For the WRF-ARW simulations, Q1 and Q2 are calculated at the daily interval. The monthly mean for Q1 and Q2, as presented in Fig. 3c, d, is then derived from the daily values. For the observational investigation, Q1 and Q2 presented in Fig. 4 are directly calculated from the monthly data provided by the ERA5 reanalysis. In order to take account for the eddy transport of sensible heat and moisture, theoretically, the short temporal interval is required for calculating the two diagnoses. At the monthly scale, however, the two approaches (mean from the daily derivation and the derivation directly from monthly data) show almost identical results according to our test on the model output, consoling the direct comparison between Fig. 3c, d and Fig. 4.

Spatial correlation

In Supplementary Table S1, the Pearson correlation coefficient is used to quantify the strength and direction of the linear relationship between two variables along corresponding grid points, i.e., the spatial correlation. The statistically significance test for the the spatial correlation is based on the two-sided Student’s t-test.
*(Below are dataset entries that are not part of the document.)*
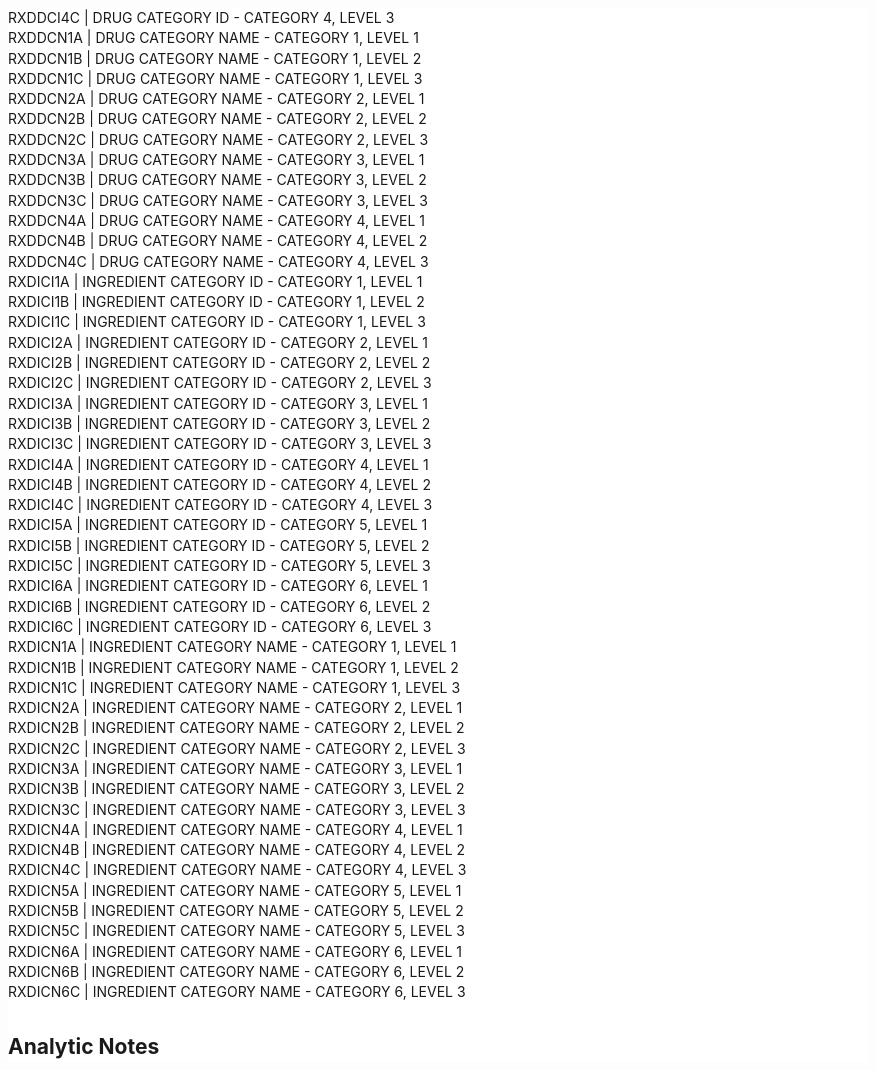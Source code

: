 RXDDCI4C  | DRUG CATEGORY ID - CATEGORY 4, LEVEL 3   
RXDDCN1A  | DRUG CATEGORY NAME - CATEGORY 1, LEVEL 1   
RXDDCN1B  | DRUG CATEGORY NAME - CATEGORY 1, LEVEL 2   
RXDDCN1C  | DRUG CATEGORY NAME - CATEGORY 1, LEVEL 3   
RXDDCN2A  | DRUG CATEGORY NAME - CATEGORY 2, LEVEL 1   
RXDDCN2B  | DRUG CATEGORY NAME - CATEGORY 2, LEVEL 2   
RXDDCN2C  | DRUG CATEGORY NAME - CATEGORY 2, LEVEL 3   
RXDDCN3A  | DRUG CATEGORY NAME - CATEGORY 3, LEVEL 1   
RXDDCN3B  | DRUG CATEGORY NAME - CATEGORY 3, LEVEL 2   
RXDDCN3C  | DRUG CATEGORY NAME - CATEGORY 3, LEVEL 3   
RXDDCN4A  | DRUG CATEGORY NAME - CATEGORY 4, LEVEL 1   
RXDDCN4B  | DRUG CATEGORY NAME - CATEGORY 4, LEVEL 2   
RXDDCN4C  | DRUG CATEGORY NAME - CATEGORY 4, LEVEL 3   
RXDICI1A  | INGREDIENT CATEGORY ID - CATEGORY 1, LEVEL 1   
RXDICI1B  | INGREDIENT CATEGORY ID - CATEGORY 1, LEVEL 2   
RXDICI1C  | INGREDIENT CATEGORY ID - CATEGORY 1, LEVEL 3   
RXDICI2A  | INGREDIENT CATEGORY ID - CATEGORY 2, LEVEL 1   
RXDICI2B  | INGREDIENT CATEGORY ID - CATEGORY 2, LEVEL 2   
RXDICI2C  | INGREDIENT CATEGORY ID - CATEGORY 2, LEVEL 3   
RXDICI3A  | INGREDIENT CATEGORY ID - CATEGORY 3, LEVEL 1   
RXDICI3B  | INGREDIENT CATEGORY ID - CATEGORY 3, LEVEL 2   
RXDICI3C  | INGREDIENT CATEGORY ID - CATEGORY 3, LEVEL 3   
RXDICI4A  | INGREDIENT CATEGORY ID - CATEGORY 4, LEVEL 1   
RXDICI4B  | INGREDIENT CATEGORY ID - CATEGORY 4, LEVEL 2   
RXDICI4C  | INGREDIENT CATEGORY ID - CATEGORY 4, LEVEL 3   
RXDICI5A  | INGREDIENT CATEGORY ID - CATEGORY 5, LEVEL 1   
RXDICI5B  | INGREDIENT CATEGORY ID - CATEGORY 5, LEVEL 2   
RXDICI5C  | INGREDIENT CATEGORY ID - CATEGORY 5, LEVEL 3   
RXDICI6A  | INGREDIENT CATEGORY ID - CATEGORY 6, LEVEL 1   
RXDICI6B  | INGREDIENT CATEGORY ID - CATEGORY 6, LEVEL 2   
RXDICI6C  | INGREDIENT CATEGORY ID - CATEGORY 6, LEVEL 3   
RXDICN1A  | INGREDIENT CATEGORY NAME - CATEGORY 1, LEVEL 1   
RXDICN1B  | INGREDIENT CATEGORY NAME - CATEGORY 1, LEVEL 2   
RXDICN1C  | INGREDIENT CATEGORY NAME - CATEGORY 1, LEVEL 3   
RXDICN2A  | INGREDIENT CATEGORY NAME - CATEGORY 2, LEVEL 1   
RXDICN2B  | INGREDIENT CATEGORY NAME - CATEGORY 2, LEVEL 2   
RXDICN2C  | INGREDIENT CATEGORY NAME - CATEGORY 2, LEVEL 3   
RXDICN3A  | INGREDIENT CATEGORY NAME - CATEGORY 3, LEVEL 1   
RXDICN3B  | INGREDIENT CATEGORY NAME - CATEGORY 3, LEVEL 2   
RXDICN3C  | INGREDIENT CATEGORY NAME - CATEGORY 3, LEVEL 3   
RXDICN4A  | INGREDIENT CATEGORY NAME - CATEGORY 4, LEVEL 1   
RXDICN4B  | INGREDIENT CATEGORY NAME - CATEGORY 4, LEVEL 2   
RXDICN4C  | INGREDIENT CATEGORY NAME - CATEGORY 4, LEVEL 3   
RXDICN5A  | INGREDIENT CATEGORY NAME - CATEGORY 5, LEVEL 1   
RXDICN5B  | INGREDIENT CATEGORY NAME - CATEGORY 5, LEVEL 2   
RXDICN5C  | INGREDIENT CATEGORY NAME - CATEGORY 5, LEVEL 3   
RXDICN6A  | INGREDIENT CATEGORY NAME - CATEGORY 6, LEVEL 1   
RXDICN6B  | INGREDIENT CATEGORY NAME - CATEGORY 6, LEVEL 2   
RXDICN6C  | INGREDIENT CATEGORY NAME - CATEGORY 6, LEVEL 3   
  
## Analytic Notes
Examination of steady response with LBM

The numerical package for LBM53 is built up in order to examine a linear dynamics in the atmosphere. The results from a LBM simulation would be much easily interpreted, considering that the dynamical framework is simplified in the LBM compared to fully non-linear climate models. Here, we use it to examine the steady response in atmosphere to different heat sources over the TP. We conduct two experiments, among which one has the steady temperature forcing over the TP specified with a vertical profile in a Γ shape centered at σ level of 0.90 and the other 0.45, where a maximum of 2 K warming located. The former forcing represents the heating near-surface, while the latter in the middle troposphere. Horizontally, the temperature forcing has an elliptic shape centered at 33°N 90°E with zonal and meridional radius of 35°and 15°, respectively. The LBM simulation is conducted for 30 days at horizontal resolution of T21 and 20 vertical levels, with the basic state being summer climatology.